The book’s main character, a reclusive novelist named Bill Gray, is a prisoner of his own silence. After decades of seclusion, his public image swollen to godlike proportions, Bill allows a photographer to visit his house in the suburbs.

  “Sitting for a picture is morbid business. A portrait doesn’t begin to mean anything until the subject is dead,” Bill tells Brita, the photographer, who only shoots writers. “But you’re smart enough to trap us in your camera before we disappear.”

  Bill continues, “I used to think it was possible for a novelist to alter the inner life of the culture. Now bomb-makers and gunmen have taken that territory.”

  Brita’s visit lures Bill from anonymity, eastward, towards the civil war in Lebanon. There, a terrorist group has taken a Swiss poet prisoner. Both writers are held hostage by our image-saturated world, one literally, one not.

  As the unnamed prisoner is held in a room, tortured intermittently, detached from all chronology, he yearns for language: “Only writing could soak up his loneliness and pain. Written words could tell him who he was.” But Bill Gray cannot bring himself to finish his latest book in a culture where “the withheld work of art is the only eloquence left.” As writers lament the death of the novel, DeLillo suggests that terrorists have taken their place as arch-individualists, the people who stand outside the culture’s mass mind.

 Crowds are the other great force in “Mao II. A homeless encampment, Khomeini’s funeral, the bustle of New York City. The fragmented crowd in front of TV screens, watching the news. DeLillo’s soaring language captures the near-spiritual dimension of these scenes. Here, a character observes a “Moonie” mass wedding: They’re forgetting who they are under their clothes, leaving behind all the small banes and body woes, the daylong list of sore gums and sweaty nape and need to pee, ancient rumbles in the gut, momentary chills and tics, the fungoid dampness between the toes, the deep spasm near the shoulder blade that’s charged with mortal reckoning.
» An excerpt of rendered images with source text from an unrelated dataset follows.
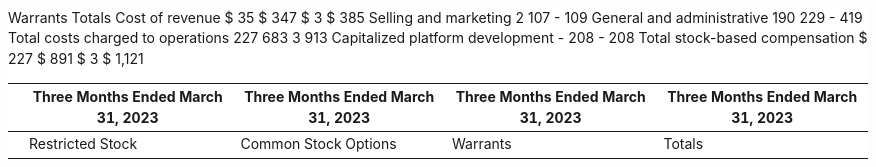 <td>Warrants</td>
<td>Totals</td>
</tr>
<tr>
<td>Cost of revenue</td>
<td>$ 35</td>
<td>$ 347</td>
<td>$ 3</td>
<td>$ 385</td>
</tr>
<tr>
<td>Selling and marketing</td>
<td>2</td>
<td>107</td>
<td>-</td>
<td>109</td>
</tr>
<tr>
<td>General and administrative</td>
<td>190</td>
<td>229</td>
<td>-</td>
<td>419</td>
</tr>
<tr>
<td>Total costs charged to operations</td>
<td>227</td>
<td>683</td>
<td>3</td>
<td>913</td>
</tr>
<tr>
<td>Capitalized platform development</td>
<td>-</td>
<td>208</td>
<td>-</td>
<td>208</td>
</tr>
<tr>
<td>Total stock-based compensation</td>
<td>$ 227</td>
<td>$ 891</td>
<td>$ 3</td>
<td>$ 1,121</td>
</tr>
</tbody>
</table>
<table>
<thead>
<tr>
<th></th>
<th>Three Months Ended March 31, 2023</th>
<th>Three Months Ended March 31, 2023</th>
<th>Three Months Ended March 31, 2023</th>
<th>Three Months Ended March 31, 2023</th>
</tr>
</thead>
<tbody>
<tr>
<td></td>
<td>Restricted  Stock</td>
<td>Common Stock Options</td>
<td>Warrants</td>
<td>Totals</td>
All gone now. The stand and chant, fortified by the blood of numbers.

  DeLillo asks, “when the Old God leaves the world, what happens to all the unexpended faith?.” His answer is the image, sustained by the ever-growing crowd of virtual onlookers. Mao II anticipates the digital age, when “nothing happens until it’s consumed.” At one point, a character is shocked to see “the dumbest details of her private thoughts” plastered on postcards and billboards.

 The power to influence mass consciousness once belonged to artists. Now, “only the terrorists stand outside,” DeLillo writes. “It’s confusing when they kill the innocent. But this is precisely the language of being noticed, the only language the West understands. … The way they dominate the rush of endless streaming images.”

 By the end of “Mao II,” Bill Gray has fled his life for Lebanon, and Brita is photographing terrorists instead of writers.

 It is easy to label DeLillo’s work as pro-violence or anti-American. A conservative columnist, George Will, described “Libra” (1988) as “an act of literary vandalism and bad citizenship.” But the new religion of terror that DeLillo so vividly depicts is strikingly similar to modern day.

  American culture glorifies terrorists and their victims. Gunmen and hijackers embody pure evil, a primal and immortal force. Their victims become martyrs on the altar of democracy. Both notions distort the human fact of all people. The war against terrorist organizations becomes a war between Good and Evil – a struggle without end.

  Don DeLillo’s language glorifies violence – as does the American obsession with terrorist attacks, natural disasters, foreign war. As DeLillo writes, “News of disaster is the only narrative people need.” Just turn on the TV.

 “Mao II” illuminates the inhumanity of anti-terror righteousness, the cruelty of our image obsession. And if the War on Terror is a war against images, we have reason to fear it will never be won.